「朱里さんはお優しいです」

「はあ?」

朱里が小夜の言葉に目を点にしたときだった。
一人の少年が木の陰から姿を現した。


瞬間、小夜の表情が固まった。朱里もいきなりの出現に目を見開く。

「な、なんだよお前。こんな朝早くに」

言って、小夜の腕を掴み立ち上がらせると、「しっかりしろよ」と声をかける。

少年は昨日より一層機嫌が悪そうな顔をして二人を見ていた。

小夜は何度かまばたきをすると少し落ち着いたのか、ふうと息をついた。

「あの、昨日はすみませんでした。あんなに大声を出してしまって…反省しています。本当に、ごめんなさい…」

ぺこりと頭を下げる小夜だが、その背中がわずかに震えていることに朱里は気づいた。

表面ではなんとか平静を保っているようだが、やはり怖いのだろう。

その原因は直接的にこの少年にあるわけではないようだが、少年がきっかけを作っているのは確かだ。
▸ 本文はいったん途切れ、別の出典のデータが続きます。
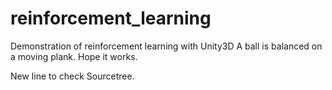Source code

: # reinforcement_learning
Demonstration of reinforcement learning with Unity3D
A ball is balanced on a moving plank. Hope it works. 

New line to check Sourcetree.
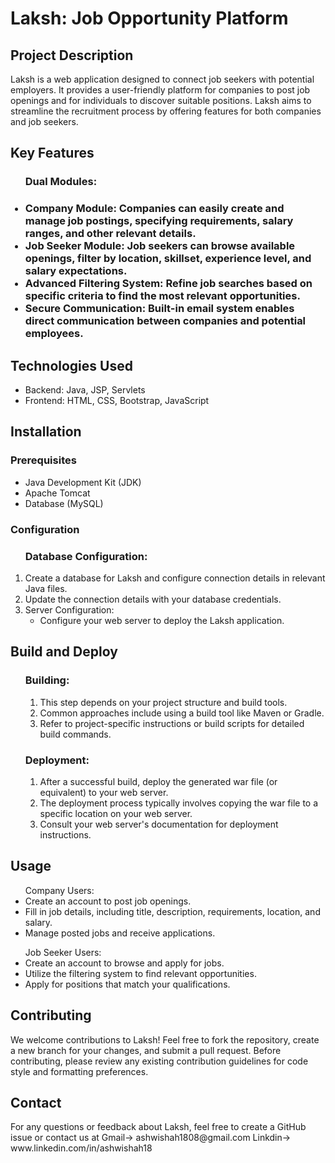<h1> Laksh: Job Opportunity Platform</h1>
<h2>Project Description</h2>
Laksh is a web application designed to connect job seekers with potential employers. It provides a user-friendly platform for companies to post job openings and for individuals to discover suitable positions. Laksh aims to streamline the recruitment process by offering features for both companies and job seekers.
<br>
<h2>Key Features</h2>
<ul>
  <h3>Dual Modules:<h3>
 <li>Company Module: Companies can easily create and manage job postings, specifying requirements, salary ranges, and other relevant details.</li>
 <li>Job Seeker Module: Job seekers can browse available openings, filter by location, skillset, experience level, and salary expectations.</li>
 <li>Advanced Filtering System: Refine job searches based on specific criteria to find the most relevant opportunities.</li>
 <li>Secure Communication: Built-in email system enables direct communication between companies and potential employees.</li>
</ul>

<h2>Technologies Used</h2>
 <ul>
  <li>Backend: Java, JSP, Servlets</li>
  <li>Frontend: HTML, CSS, Bootstrap, JavaScript</li>
 </ul>

<h2>Installation</h2>
 <h3>Prerequisites</h3>
 <ul>
  <li>Java Development Kit (JDK)</li>
  <li>Apache Tomcat</li>
  <li>Database (MySQL)</li>
 </ul>
 <h3>Configuration</h3>
  <ol><h3>Database Configuration:</h3>
       <li>Create a database for Laksh and configure connection details in relevant Java files.</li>
       <li>Update the connection details with your database credentials.</li>
     </ul>
  </li>
  <li>Server Configuration:
     <ul>
       <li>Configure your web server to deploy the Laksh application.</li>
     </ul>
  </li>
</ol>
<h2>Build and Deploy</h2>
<ul>
  <h3>Building:</h3>
  <ol>
    <li>This step depends on your project structure and build tools.</li>
    <li>Common approaches include using a build tool like Maven or Gradle.</li>
    <li> Refer to project-specific instructions or build scripts for detailed build commands.</li>
  </ol>
</ul>
<ul>
  <h3>Deployment:</h3>
  <ol>
    <li>After a successful build, deploy the generated war file (or equivalent) to your web server.</li>
    <li>The deployment process typically involves copying the war file to a specific location on your web server.</li>
    <li>Consult your web server's documentation for deployment instructions.</li>
  </ol>
</ul>


<h2>Usage</h2>
<ul>
  Company Users:
  <li> Create an account to post job openings.</li>
    <li> Fill in job details, including title, description, requirements, location, and salary.</li>
  <li>Manage posted jobs and receive applications.</li>
</ul>
<ul>
  Job Seeker Users:
  <li>Create an account to browse and apply for jobs.</li>
    <li>Utilize the filtering system to find relevant opportunities.</li>
  <li>Apply for positions that match your qualifications.</li>
</ul>


<h2>Contributing</h2>
We welcome contributions to Laksh! Feel free to fork the repository, create a new branch for your changes, and submit a pull request. Before contributing, please review any existing contribution guidelines for code style and formatting preferences.

<h2>Contact</h2>
For any questions or feedback about Laksh, feel free to create a GitHub issue or contact us at
Gmail-> ashwishah1808@gmail.com
Linkdin-> www.linkedin.com/in/ashwishah18
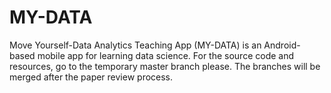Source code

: # MY-DATA
Move Yourself-Data Analytics Teaching App (MY-DATA) is an Android-based mobile app for learning data science.
For the source code and resources, go to the temporary master branch please.
The branches will be merged after the paper review process.
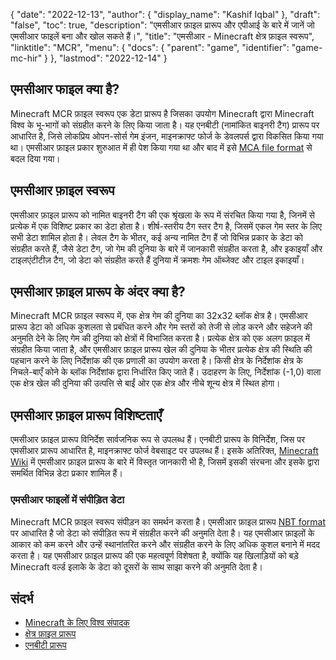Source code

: {
  "date": "2022-12-13",
  "author": {
    "display_name": "Kashif Iqbal"
},
  "draft": "false",
  "toc": true,
  "description": "एमसीआर फ़ाइल प्रारूप और एपीआई के बारे में जानें जो एमसीआर फाइलें बना और खोल सकते हैं।",
  "title": "एमसीआर - Minecraft क्षेत्र फ़ाइल स्वरूप",
  "linktitle": "MCR",
  "menu": {
    "docs": {
      "parent": "game",
      "identifier": "game-mc-hir"
}
},
  "lastmod": "2022-12-14"
}

## एमसीआर फाइल क्या है?

Minecraft MCR फ़ाइल स्वरूप एक डेटा प्रारूप है जिसका उपयोग Minecraft द्वारा Minecraft विश्व के भू-भागों को संग्रहीत करने के लिए किया जाता है। यह एनबीटी (नामांकित बाइनरी टैग) प्रारूप पर आधारित है, जिसे लोकप्रिय ओपन-सोर्स गेम इंजन, माइनक्राफ्ट फोर्ज के डेवलपर्स द्वारा विकसित किया गया था। एमसीआर फ़ाइल प्रकार शुरुआत में ही पेश किया गया था और बाद में इसे [MCA file format](/game/mca/) से बदल दिया गया।

## एमसीआर फ़ाइल स्वरूप

एमसीआर फ़ाइल प्रारूप को नामित बाइनरी टैग की एक श्रृंखला के रूप में संरचित किया गया है, जिनमें से प्रत्येक में एक विशिष्ट प्रकार का डेटा होता है। शीर्ष-स्तरीय टैग स्तर टैग है, जिसमें एकल गेम स्तर के लिए सभी डेटा शामिल होता है। लेवल टैग के भीतर, कई अन्य नामित टैग हैं जो विभिन्न प्रकार के डेटा को संग्रहीत करते हैं, जैसे डेटा टैग, जो गेम की दुनिया के बारे में जानकारी संग्रहीत करता है, और इकाइयाँ और टाइलएंटीटीज़ टैग, जो डेटा को संग्रहीत करते हैं दुनिया में क्रमशः गेम ऑब्जेक्ट और टाइल इकाइयाँ।

## एमसीआर फ़ाइल प्रारूप के अंदर क्या है?

Minecraft MCR फ़ाइल स्वरूप में, एक क्षेत्र गेम की दुनिया का 32x32 ब्लॉक क्षेत्र है। एमसीआर प्रारूप डेटा को अधिक कुशलता से प्रबंधित करने और गेम स्तरों को तेजी से लोड करने और सहेजने की अनुमति देने के लिए गेम की दुनिया को क्षेत्रों में विभाजित करता है। प्रत्येक क्षेत्र को एक अलग फ़ाइल में संग्रहीत किया जाता है, और एमसीआर फ़ाइल प्रारूप खेल की दुनिया के भीतर प्रत्येक क्षेत्र की स्थिति की पहचान करने के लिए निर्देशांक की एक प्रणाली का उपयोग करता है। किसी क्षेत्र के निर्देशांक क्षेत्र के निचले-बाएँ कोने के ब्लॉक निर्देशांक द्वारा निर्धारित किए जाते हैं। उदाहरण के लिए, निर्देशांक (-1,0) वाला एक क्षेत्र खेल की दुनिया की उत्पत्ति से बाईं ओर एक क्षेत्र और नीचे शून्य क्षेत्र में स्थित होगा।

## एमसीआर फ़ाइल प्रारूप विशिष्टताएँ

एमसीआर फ़ाइल प्रारूप विनिर्देश सार्वजनिक रूप से उपलब्ध हैं। एनबीटी प्रारूप के विनिर्देश, जिस पर एमसीआर प्रारूप आधारित है, माइनक्राफ्ट फोर्ज वेबसाइट पर उपलब्ध हैं। इसके अतिरिक्त, [Minecraft Wiki](https://minecraft.fandom.com/wiki/Region_file_format) में एमसीआर फ़ाइल प्रारूप के बारे में विस्तृत जानकारी भी है, जिसमें इसकी संरचना और इसके द्वारा समर्थित विभिन्न डेटा प्रकार शामिल हैं।

### एमसीआर फाइलों में संपीड़ित डेटा

Minecraft MCR फ़ाइल स्वरूप संपीड़न का समर्थन करता है। एमसीआर फ़ाइल प्रारूप [NBT format](https://minecraft.fandom.com/wiki/NBT_format) पर आधारित है जो डेटा को संपीड़ित रूप में संग्रहीत करने की अनुमति देता है। यह एमसीआर फ़ाइलों के आकार को कम करने और उन्हें स्थानांतरित करने और संग्रहीत करने के लिए अधिक कुशल बनाने में मदद करता है। यह एमसीआर फ़ाइल प्रारूप की एक महत्वपूर्ण विशेषता है, क्योंकि यह खिलाड़ियों को बड़े Minecraft वर्ल्ड इलाके के डेटा को दूसरों के साथ साझा करने की अनुमति देता है।

## संदर्भ

* [Minecraft के लिए विश्व संपादक](https://www.mcedit.net/)
* [क्षेत्र फ़ाइल प्रारूप](https://minecraft.fandom.com/wiki/Region_file_format)
* [एनबीटी प्रारूप](https://minecraft.fandom.com/wiki/NBT_format)
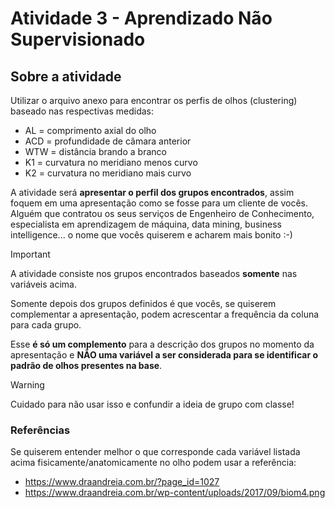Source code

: # Atividade 3 - Aprendizado Não Supervisionado

## Sobre a atividade

Utilizar o arquivo anexo para encontrar os perfis de olhos (clustering) baseado nas respectivas medidas:
* AL = comprimento axial do olho
* ACD = profundidade de câmara anterior
* WTW = distância brando a branco
* K1 = curvatura no meridiano menos curvo
* K2 = curvatura no meridiano mais curvo

A atividade será **apresentar o perfil dos grupos encontrados**, assim foquem em uma apresentação como se fosse para um cliente de vocês. Alguém que contratou os seus serviços de Engenheiro de Conhecimento, especialista em aprendizagem de máquina, data mining, business intelligence... o nome que vocês quiserem e acharem mais bonito :-)

> [!IMPORTANT]   
> A atividade consiste nos grupos encontrados baseados **somente** nas variáveis acima. 

Somente depois dos grupos definidos é que vocês, se quiserem complementar a apresentação, podem acrescentar a frequência da coluna para cada grupo. 

Esse **é só um complemento** para a descrição dos grupos no momento da apresentação e **NÃO uma variável a ser considerada para se identificar o padrão de olhos presentes na base**. 

> [!WARNING]  
> Cuidado para não usar isso e confundir a ideia de grupo com classe!

### Referências

Se quiserem entender melhor o que corresponde cada variável listada acima fisicamente/anatomicamente no olho podem usar a referência:

* https://www.draandreia.com.br/?page_id=1027
* https://www.draandreia.com.br/wp-content/uploads/2017/09/biom4.png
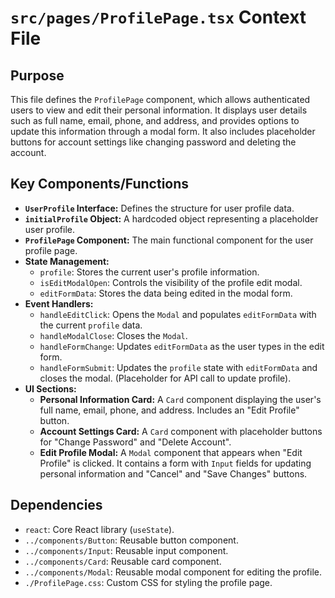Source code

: # `src/pages/ProfilePage.tsx` Context File

## Purpose
This file defines the `ProfilePage` component, which allows authenticated users to view and edit their personal information. It displays user details such as full name, email, phone, and address, and provides options to update this information through a modal form. It also includes placeholder buttons for account settings like changing password and deleting the account.

## Key Components/Functions
- **`UserProfile` Interface:** Defines the structure for user profile data.
- **`initialProfile` Object:** A hardcoded object representing a placeholder user profile.
- **`ProfilePage` Component:** The main functional component for the user profile page.
- **State Management:**
    - `profile`: Stores the current user's profile information.
    - `isEditModalOpen`: Controls the visibility of the profile edit modal.
    - `editFormData`: Stores the data being edited in the modal form.
- **Event Handlers:**
    - `handleEditClick`: Opens the `Modal` and populates `editFormData` with the current `profile` data.
    - `handleModalClose`: Closes the `Modal`.
    - `handleFormChange`: Updates `editFormData` as the user types in the edit form.
    - `handleFormSubmit`: Updates the `profile` state with `editFormData` and closes the modal. (Placeholder for API call to update profile).
- **UI Sections:**
    - **Personal Information Card:** A `Card` component displaying the user's full name, email, phone, and address. Includes an "Edit Profile" button.
    - **Account Settings Card:** A `Card` component with placeholder buttons for "Change Password" and "Delete Account".
    - **Edit Profile Modal:** A `Modal` component that appears when "Edit Profile" is clicked. It contains a form with `Input` fields for updating personal information and "Cancel" and "Save Changes" buttons.

## Dependencies
- `react`: Core React library (`useState`).
- `../components/Button`: Reusable button component.
- `../components/Input`: Reusable input component.
- `../components/Card`: Reusable card component.
- `../components/Modal`: Reusable modal component for editing the profile.
- `./ProfilePage.css`: Custom CSS for styling the profile page.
(似ている、とか言ってたけど、そんなに怖い奴なのか、アールってのは)

その面影をここまで怖がっているのだ。本人に会ったら、小夜はどうなってしまうのだろうか、と朱里は一瞬寒気を覚えた。

だが今の問題は目の前にいるこの少年だ。

「何しに来たんだ。昨日言ってたことだったら無理だからな。何度来たって無駄だぞ、こいつがオーケーしねえよ。けっこう頑固だしな」

言いながら朱里はこつん、と小夜の頭を指で小突いた。

「あてっ。朱里さん、何の話をしているんですか?頑固とは、もしかしなくとも私…」

「お前以外の誰がいるんだ」

そんな二人を見ていた少年の顔にどんどんと怒りが湧いてくる。

──なぜ…!?

「…どうしてだ!どうしてそいつに触られても嫌がらないんだ!!」

気づいたときには少年は自分でもどうしようもないくらいに叫んでいた。

頭に血が上ってしまったのだ。

少年は小夜に近づくと、その肩を乱暴に掴んだ。
ビクッと小夜の体が揺れる。

「……っ」

恐怖に目を閉じる小夜の顔を見てようやく、少年は我に返り手を離す。

また怖がらせてしまったのか…。

「…なんでそんなに怖がるんだ。そいつには触られても平気なのに、僕が触るとどうしてそんな…。怖いことなんてしないよ、絶対しないから…僕を拒まないでくれ、小夜」

一転して少年の顔が悲しそうな色に染まる。

「あ…ち、違いますっ!拒んでなんていませんっ。ただ、私の心が弱いから…」

小夜は震える両手で、ぎゅっと少年の手を握った。

「ほら、大丈夫です…。ね?」

その震えは少年の手にも伝わっていたが、少年は黙ってうなずいた。

小夜の温もりが少年を安心させる。

それを横で見ていた朱里は、やれやれといった感じに口を開いた。

「ところでお前、どこの誰なんだ」

小夜に手を握られてうつむいていた少年は、ぱっと赤い顔を上げた。

朱里を見て、それから正面の小夜を見る。

「僕は」

風が吹いた。

「僕は、ハンガル国王の息子、紫音。小夜の婚約者だ」

小夜の、目が大きく見開かれる。

「ハンガル…国…?」

小夜の耳に心音が響いた。
脳裏を何かが通りすぎる。

『お母様っ…』

幼い自分の頬を流れる涙。

『…が、ハンガル国がお母様を──』

小夜はとっさに少年から手を離した。

(…この人は…やっぱりアールだ。あのアールだ…)

どくんどくんどくんどくん。

震える足で後ずさる。

離れないと。近づいては駄目。離れないと。

危険信号が体中で鳴り響いている。

「小夜…?」

少年はどうしたのかと小夜に手を伸ばした。

手が、近づいてくる。

どくんどくん。

私を捕まえようとする手が。

逃げないと。
早く逃げないと。


「おい、どうしたんだよお前。落ち着けって」

ぽんっ、と朱里の手が小夜の肩に触れた瞬間。

「うわっ」

小夜の体が後ろに倒れた。
朱里がなんとかその体を抱きとめたが、そのときには小夜の意識は失われていた。